Mission Viejo council candidates advised to promote no crime & no potholes

When  a group of us were candidates for the Mission Viejo city council in 1994 one of our mentors advised us on the best way to connect with the electorate. Promote “no crime” and “no potholes.” The average voter does not spend time engaging in the multitude of special interest requests in the city. He was right.

After months of local watchdog pressure the city of Mission Viejo has ratchet’d up our street maintenance, including Olympiad Road a few hundred feet from our home today. The big issue for me is the cost of delayed repairs which might end up costing you seven times the cost of a periodic slurry seal.
Ironically, like all other cities in Orange County, Mission Viejo receives Measure M funding for our streets which should remove any further delays.

Exactly three years ago I commented on the city of Santa Ana who was facing a $467 million cost to fix 300 miles of their roads as reported in the March 27, 2007 OC Register. In reading what follows pay close attention to the cost differential between slurry seal and asphalt patch.

Pot holes. Round 3 . Asphalt patch or slurry seal

Larry Gilbert posted this in Classic Juice 2 on April 2nd, 2007

I must commend Juice bloggers Art and Sean for alerting the readers on the pot hole conditions in Santa Ana.

Backdrop. The March 27th Register editorial reported that it will cost $467 million to fix up to 300 miles of Santa Ana roads.

In Mission Viejo last year we conducted our scheduled road maintenance in the south eastern part of our (17 square mile) city.

What jumps off the page is that delayed repairs might end up costing you seven times the cost of a periodic slurry seal.

We Contract out by specific streets length and width to arrive at a square footage number. That number, last year, was around 694,000 square feet of asphalt patch costing us $730,264, roughly $1.05 per square foot.

At the same time we slurry sealed 2,380,000 square feet at a cost of $351,148. This converts to about 15 cents per square foot. Notice the difference if you stay on top of your roads and fix them before the “pot holes” bury you.

So last year my city spent around $ one million dollars to cover 3 million square feet. I do not have the road mileage to do a direct comparison to Santa Ana’s 300 miles which, by itself, does not tell the entire story. How much material will that project require and how bad are the neglected pot holes?

Bottom line. Based on Juice prior blog reports someone should be held accountable for this road negligence.

Being a city watchdog takes a great deal of time and effort The first step is to put their feet to the fire which obviously is now underway.
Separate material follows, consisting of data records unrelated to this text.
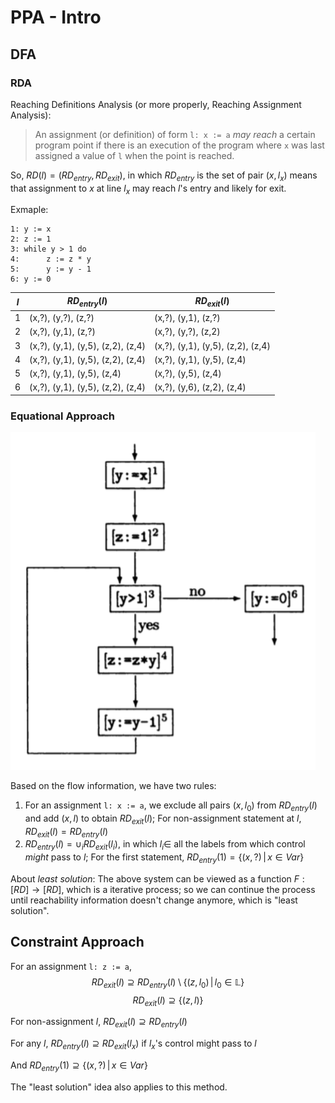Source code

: # PPA - Intro
## DFA
### RDA
Reaching Definitions Analysis (or more properly, Reaching Assignment Analysis):

> An assignment (or definition) of form `l: x := a` *may reach* a certain program point if there is an execution of the program where `x` was last assigned a value of `l` when the point is reached.

So, $RD(l) = (RD_{entry}, RD_{exit})$, in which $RD_{entry}$ is the set of pair $(x, l_x)$ means that assignment to $x$ at line $l_x$ may reach $l$'s entry and likely for exit.

Exmaple:

```
1: y := x
2: z := 1
3: while y > 1 do
4:      z := z * y
5:      y := y - 1
6: y := 0
```

$l$|$RD_{entry}(l)$|$RD_{exit}(l)$
---|---------------|--------------
 1 | (x,?), (y,?), (z,?)| (x,?), (y,1), (z,?)
 2 | (x,?), (y,1), (z,?)|(x,?), (y,?), (z,2)
 3 | (x,?), (y,1), (y,5), (z,2), (z,4) | (x,?), (y,1), (y,5), (z,2), (z,4)
 4 | (x,?), (y,1), (y,5), (z,2), (z,4) | (x,?), (y,1), (y,5), (z,4)
 5 | (x,?), (y,1), (y,5), (z,4) | (x,?), (y,5), (z,4)
 6 | (x,?), (y,1), (y,5), (z,2), (z,4) | (x,?), (y,6), (z,2), (z,4) 


### Equational Approach
![](flow.png)


Based on the flow information, we have two rules:

1. For an assignment `l: x := a`, we exclude all pairs $(x, l_0)$ from $RD_{entry}(l)$ and add $(x, l)$ to obtain $RD_{exit}(l)$; For non-assignment statement at $l$, $RD_{exit}(l) = RD_{entry}(l)$
2. $RD_{entry}(l) = \cup_{i}RD_{exit}(l_i)$, in which $l_i \in$ all the labels from which control *might* pass to $l$; For the first statement, $RD_{entry}(1) = \{(x, ?)\,|\, x \in Var\}$

About *least solution*: The above system can be viewed as a function $F: [RD] \rightarrow [RD]$, which is a iterative process; so we can continue the process until reachability information doesn't change anymore, which is "least solution".

## Constraint Approach
For an assignment `l: z := a`, $$RD_{exit}(l) \supseteq RD_{entry}(l) \setminus \{ (z, l_0) \,|\, l_0 \in \mathbb L\}$$ $$RD_{exit}(l) \supseteq \{ (z, l) \}$$

For non-assignment $l$, $RD_{exit}(l) \supseteq RD_{entry}(l)$

For any $l$, $RD_{entry}(l) \supseteq RD_{exit}(l_x)$ if $l_x$'s control might pass to $l$

And $RD_{entry}(1) \supseteq \{ (x, ?) \,|\, x \in Var\}$

The "least solution" idea also applies to this method.


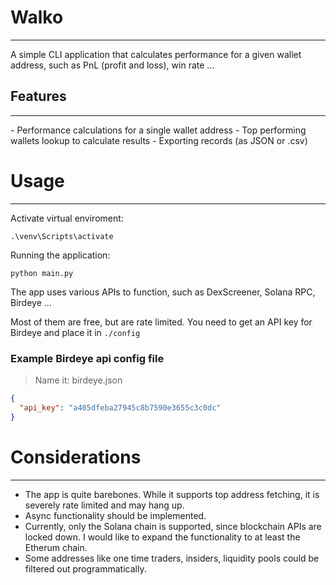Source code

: # Walko

<hr/>

A simple CLI application that calculates performance for a given wallet address, such as PnL (profit and loss), win rate ...

## Features
<hr/>
- Performance calculations for a single wallet address
- Top performing wallets lookup to calculate results
- Exporting records (as JSON or .csv)

# Usage
<hr/>

Activate virtual enviroment:

```shell
.\venv\Scripts\activate
```

Running the application:
```shell
python main.py
```

The app uses various APIs to function, such as DexScreener, Solana RPC, Birdeye ...

Most of them are free, but are rate limited. You need to get an API key for Birdeye and place it in `./config`

### Example Birdeye api config file
> Name it: birdeye.json
```json
{
  "api_key": "a405dfeba27945c8b7590e3655c3c0dc"
}
```

# Considerations
<hr/>

- The app is quite barebones. While it supports top address fetching, it is severely rate limited and may hang up.
- Async functionality should be implemented.
- Currently, only the Solana chain is supported, since blockchain APIs are locked down. I would like to expand the functionality to at least the Etherum chain.
- Some addresses like one time traders, insiders, liquidity pools could be filtered out programmatically.


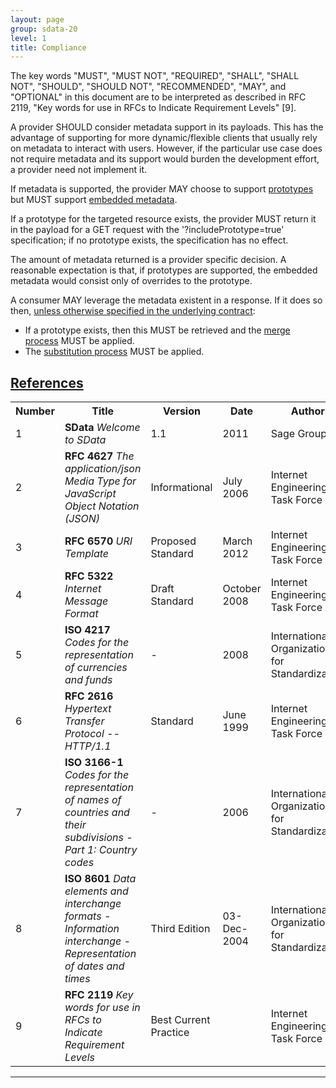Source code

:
 ```yaml
---
layout: page
group: sdata-20
level: 1
title: Compliance
---
```


The key words "MUST", "MUST NOT", "REQUIRED", "SHALL", "SHALL NOT", "SHOULD", "SHOULD NOT", 
"RECOMMENDED", "MAY", and "OPTIONAL" in this document are to be interpreted as described in RFC 
2119, "Key words for use in RFCs to Indicate Requirement Levels" [9].

A provider SHOULD consider metadata support in its payloads. This has the advantage of supporting for 
more dynamic/flexible clients that usually rely on metadata to interact with users. However, if the 
particular use case does not require metadata and its support would burden the development effort, a 
provider need not implement it.

If metadata is supported, the provider MAY choose to support [prototypes](../05-1000/ "10 SData prototypes") but MUST support [embedded metadata](../05-0400/ "4 Requesting metadata"). 

If a prototype for the targeted resource exists, the provider MUST return it in the payload for a GET 
request with the '?includePrototype=true' specification; if no prototype exists, the specification has 
no effect.

The amount of metadata returned is a provider specific decision. A reasonable expectation is that, if 
prototypes are supported, the embedded metadata would consist only of overrides to the prototype.

A consumer MAY leverage the metadata existent in a response. If it does so then, <u>unless otherwise 
specified in the underlying contract</u>:

*  If a prototype exists, then this MUST be retrieved and the [merge process](../05-1004/ "10.4 Merge process") MUST be applied.
*  The [substitution process](../05-0600/ "6 Substitution formalism") MUST be applied.

## <a name="references" href="#references">References</a>

<table>
    <tr>
        <th>Number</th><th>Title</th><th>Version</th><th>Date</th><th>Author</th>
    </tr>
    <tr>
        <td>1</td><td><strong>SData</strong>  <i>Welcome to SData</i></td><td>1.1</td><td>2011</td><td>Sage Group plc</td>
    </tr>
    <tr>
        <td>2</td><td><strong>RFC 4627</strong>  <i>The application/json 
Media Type for JavaScript 
Object Notation (JSON)</i></td><td>Informational</td><td>July 2006</td><td>Internet Engineering 
Task Force</td>
    </tr>
    <tr>
        <td>3</td><td><strong>RFC 6570</strong>  <i>URI Template</i></td><td>Proposed 
Standard</td><td>March 2012</td><td>Internet Engineering 
Task Force</td>
    </tr>
    <tr>
        <td>4</td><td><strong>RFC 5322</strong>  <i>Internet Message 
Format</i></td><td>Draft Standard</td><td>October 
2008</td><td>Internet Engineering 
Task Force</td>
    </tr>
    <tr>
        <td>5</td><td><strong>ISO 4217</strong>  <i>Codes for the 
representation of currencies and 
funds</i></td><td>-</td><td>2008</td><td>International 
Organization for 
Standardization</td>
    </tr>
    <tr>
        <td>6</td><td><strong>RFC 2616</strong>  <i>Hypertext Transfer 
Protocol -- HTTP/1.1</i></td><td>Standard</td><td>June 1999</td><td>Internet Engineering 
Task Force</td>
    </tr>
    <tr>
        <td>7</td><td><strong>ISO 3166-1</strong>  <i>Codes for the 
representation of names of 
countries and their subdivisions 
- Part 1: Country codes</i></td><td>-</td><td>2006</td><td>International 
Organization for 
Standardization</td>
    </tr>
    <tr>
        <td>8</td><td><strong>ISO 8601</strong> <i>Data elements and 
interchange formats -
Information interchange -
Representation of dates and 
times</i></td><td>Third Edition</td><td>03-Dec-2004</td><td>International 
Organization for 
Standardization</td>
    </tr>
    <tr>
        <td>9</td><td><strong>RFC 2119</strong>  <i>Key words for use in 
RFCs to Indicate Requirement 
Levels</i></td><td>Best Current 
Practice</td><td></td><td>Internet Engineering 
Task Force</td>
    </tr>
</table>

***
Step two is to demand an accounting of how we got here rather than simply passing the burden onto the residents.

Santa Ana activists. What are you hearing from your elected officials and city management?
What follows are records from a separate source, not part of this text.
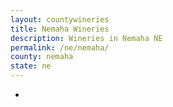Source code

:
 ```yaml
---
layout: countywineries
title: Nemaha Wineries
description: Wineries in Nemaha NE
permalink: /ne/nemaha/
county: nemaha
state: ne
---
```

-
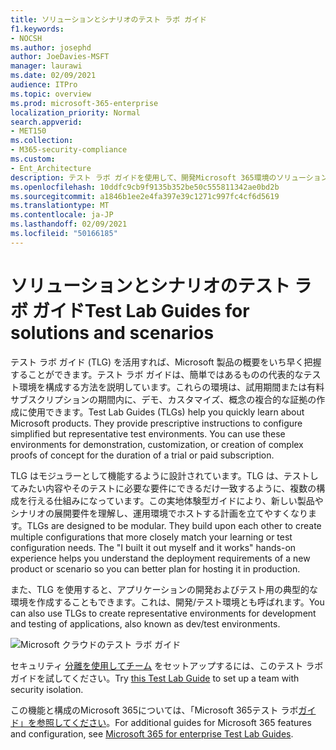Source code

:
 ```yaml
---
title: ソリューションとシナリオのテスト ラボ ガイド
f1.keywords:
- NOCSH
ms.author: josephd
author: JoeDavies-MSFT
manager: laurawi
ms.date: 02/09/2021
audience: ITPro
ms.topic: overview
ms.prod: microsoft-365-enterprise
localization_priority: Normal
search.appverid:
- MET150
ms.collection:
- M365-security-compliance
ms.custom:
- Ent_Architecture
description: テスト ラボ ガイドを使用して、開発Microsoft 365環境のソリューションとシナリオを作成します。
ms.openlocfilehash: 10ddfc9cb9f9135b352be50c555811342ae0bd2b
ms.sourcegitcommit: a1846b1ee2e4fa397e39c1271c997fc4cf6d5619
ms.translationtype: MT
ms.contentlocale: ja-JP
ms.lasthandoff: 02/09/2021
ms.locfileid: "50166185"
---
```

# <a name="test-lab-guides-for-solutions-and-scenarios"></a><span data-ttu-id="952d1-103">ソリューションとシナリオのテスト ラボ ガイド</span><span class="sxs-lookup"><span data-stu-id="952d1-103">Test Lab Guides for solutions and scenarios</span></span>

<span data-ttu-id="952d1-p101">テスト ラボ ガイド (TLG) を活用すれば、Microsoft 製品の概要をいち早く把握することができます。テスト ラボ ガイドは、簡単ではあるものの代表的なテスト環境を構成する方法を説明しています。これらの環境は、試用期間または有料サブスクリプションの期間内に、デモ、カスタマイズ、概念の複合的な証拠の作成に使用できます。</span><span class="sxs-lookup"><span data-stu-id="952d1-p101">Test Lab Guides (TLGs) help you quickly learn about Microsoft products. They provide prescriptive instructions to configure simplified but representative test environments. You can use these environments for demonstration, customization, or creation of complex proofs of concept for the duration of a trial or paid subscription.</span></span> 

<span data-ttu-id="952d1-p102">TLG はモジュラーとして機能するように設計されています。TLG は、テストしてみたい内容やそのテストに必要な要件にできるだけ一致するように、複数の構成を行える仕組みになっています。この実地体験型ガイドにより、新しい製品やシナリオの展開要件を理解し、運用環境でホストする計画を立てやすくなります。</span><span class="sxs-lookup"><span data-stu-id="952d1-p102">TLGs are designed to be modular. They build upon each other to create multiple configurations that more closely match your learning or test configuration needs. The "I built it out myself and it works" hands-on experience helps you understand the deployment requirements of a new product or scenario so you can better plan for hosting it in production.</span></span>

<span data-ttu-id="952d1-110">また、TLG を使用すると、アプリケーションの開発およびテスト用の典型的な環境を作成することもできます。これは、開発/テスト環境とも呼ばれます。</span><span class="sxs-lookup"><span data-stu-id="952d1-110">You can also use TLGs to create representative environments for development and testing of applications, also known as dev/test environments.</span></span>
  
![Microsoft クラウドのテスト ラボ ガイド](../media/m365-enterprise-test-lab-guides/cloud-tlg-icon.png)

<span data-ttu-id="952d1-112">セキュリティ [分離を使用してチーム](team-security-isolation-dev-test.md) をセットアップするには、このテスト ラボ ガイドを試してください。</span><span class="sxs-lookup"><span data-stu-id="952d1-112">Try [this Test Lab Guide](team-security-isolation-dev-test.md) to set up a team with security isolation.</span></span>

<span data-ttu-id="952d1-113">この機能と構成のMicrosoft 365については、「Microsoft 365テスト ラボ[ガイド」を参照してください](../enterprise/m365-enterprise-test-lab-guides.md)。</span><span class="sxs-lookup"><span data-stu-id="952d1-113">For additional guides for Microsoft 365 features and configuration, see [Microsoft 365 for enterprise Test Lab Guides](../enterprise/m365-enterprise-test-lab-guides.md).</span></span>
Following were email comments:

April 2nd, 2007

1 Larry Gilbert says:
April 2, 2007 at 11:14 pm (Edit)
Email response that I also added to Sean’s later post.
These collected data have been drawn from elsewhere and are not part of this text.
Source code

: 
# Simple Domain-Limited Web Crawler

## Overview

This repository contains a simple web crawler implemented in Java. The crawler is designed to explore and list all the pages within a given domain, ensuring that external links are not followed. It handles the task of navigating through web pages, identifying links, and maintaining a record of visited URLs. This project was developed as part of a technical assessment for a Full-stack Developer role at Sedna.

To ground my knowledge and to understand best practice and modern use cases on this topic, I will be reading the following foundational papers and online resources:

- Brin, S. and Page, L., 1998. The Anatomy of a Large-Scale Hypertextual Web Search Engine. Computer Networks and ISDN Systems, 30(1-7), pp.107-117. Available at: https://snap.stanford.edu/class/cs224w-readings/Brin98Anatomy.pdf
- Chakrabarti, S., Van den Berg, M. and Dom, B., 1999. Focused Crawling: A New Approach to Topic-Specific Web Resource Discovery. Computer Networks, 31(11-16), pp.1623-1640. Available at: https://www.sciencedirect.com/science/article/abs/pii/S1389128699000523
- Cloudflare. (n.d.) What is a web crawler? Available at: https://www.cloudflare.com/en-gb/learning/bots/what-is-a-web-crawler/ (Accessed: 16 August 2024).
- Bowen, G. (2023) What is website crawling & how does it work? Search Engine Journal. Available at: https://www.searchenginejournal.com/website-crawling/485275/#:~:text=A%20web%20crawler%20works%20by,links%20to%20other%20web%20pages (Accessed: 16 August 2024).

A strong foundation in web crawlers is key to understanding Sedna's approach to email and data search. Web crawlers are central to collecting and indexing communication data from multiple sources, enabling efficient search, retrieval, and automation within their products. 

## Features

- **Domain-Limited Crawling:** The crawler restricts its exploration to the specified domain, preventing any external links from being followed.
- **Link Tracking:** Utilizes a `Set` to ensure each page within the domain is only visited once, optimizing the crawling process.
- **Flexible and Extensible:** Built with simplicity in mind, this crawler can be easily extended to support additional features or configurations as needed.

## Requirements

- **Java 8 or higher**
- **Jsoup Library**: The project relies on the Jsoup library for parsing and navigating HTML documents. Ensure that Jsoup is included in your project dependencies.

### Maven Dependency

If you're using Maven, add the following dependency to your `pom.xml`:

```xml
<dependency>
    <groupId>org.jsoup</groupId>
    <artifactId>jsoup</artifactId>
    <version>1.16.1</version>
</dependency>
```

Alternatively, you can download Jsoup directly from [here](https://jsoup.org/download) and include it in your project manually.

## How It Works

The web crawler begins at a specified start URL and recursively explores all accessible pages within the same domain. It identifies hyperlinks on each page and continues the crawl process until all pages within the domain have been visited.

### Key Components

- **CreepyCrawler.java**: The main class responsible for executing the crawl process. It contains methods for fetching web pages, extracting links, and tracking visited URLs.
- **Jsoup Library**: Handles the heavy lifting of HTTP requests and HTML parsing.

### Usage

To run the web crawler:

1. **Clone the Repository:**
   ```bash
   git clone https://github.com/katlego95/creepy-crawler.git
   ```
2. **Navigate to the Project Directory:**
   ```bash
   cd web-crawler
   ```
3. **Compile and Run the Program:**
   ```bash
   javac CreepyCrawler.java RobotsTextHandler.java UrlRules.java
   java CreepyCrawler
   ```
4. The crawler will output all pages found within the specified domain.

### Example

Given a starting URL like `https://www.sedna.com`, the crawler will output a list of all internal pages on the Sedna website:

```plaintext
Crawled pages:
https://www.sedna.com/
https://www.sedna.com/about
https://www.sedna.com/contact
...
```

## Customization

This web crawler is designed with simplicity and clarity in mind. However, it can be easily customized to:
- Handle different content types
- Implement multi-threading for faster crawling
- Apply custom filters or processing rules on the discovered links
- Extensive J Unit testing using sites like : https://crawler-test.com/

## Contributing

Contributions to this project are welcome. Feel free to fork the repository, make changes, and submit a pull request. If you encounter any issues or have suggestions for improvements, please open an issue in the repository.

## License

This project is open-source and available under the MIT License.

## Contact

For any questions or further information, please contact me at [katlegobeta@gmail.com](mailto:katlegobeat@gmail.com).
“This is very common. City councils defer maintenance so they can look good balancing the budget and still preserving constituency handouts, employee union “gimme”s and council junkets. By the time stuff falls apart, they’re long gone.”

2 cook says:
April 3, 2007 at 3:51 pm (Edit)
Larry, do property owners in MV still pay the extra taxes for roads and improvements?

Or are those all paid for and now just the 1 percent is collected?

3 Larry Gilbert says:
April 3, 2007 at 8:10 pm (Edit)
Cook.

Earlier today I spoke to the first Mayor of our city who was one of my mentors. In discussing this issue he repeated what I may have stated. We have “feathered” our street maintenance over a seven year period and than recycle. This enables us to mitigate the cost by slurry sealing before we end up with pot holes. Furthermore, you avid getting a major financial hit in one fiscal cycle.

As to financing.

We do not have ANY tax for our roads. This ongoing (CIP) Capitol Improvement Project activity is funded from our overall revenues, be it sales tax, property tax, etc.

Prior to creation of the proposed budget, that council and residents can weigh in on, each department head makes a funding request which become part of the package that can be tweaked than presented by our city manager. Road maintenance is part of that document.

Mission Viejo is roughly 40 years young. I have lived in this city for 28 of those years and can report that those in leadership over that entire timespan have made a serious effort to promote no crime and no pot holes. Yes, we do have some but they are repaired rather quickly without any fanfare. I do not recall us ever paying “extra taxes” as you state.

Hope that answers your questions.
Best regards, Larry

4 Larry Gilbert says:
April 3, 2007 at 8:24 pm (Edit)
Cook. Additional data.
Note: Perhaps I should spell check before hitting the send key.

I just spoke to one of the managers in our city and will now add some additional data.

First. The million dollars we spent last year were for a CIP. Funding for that effort, under our Public Works Department, came from gas taxes and Measure M.

Second. Our Maintenance Department also does spot repairs such as fixing pot holes. Their expenditures are considerably lower.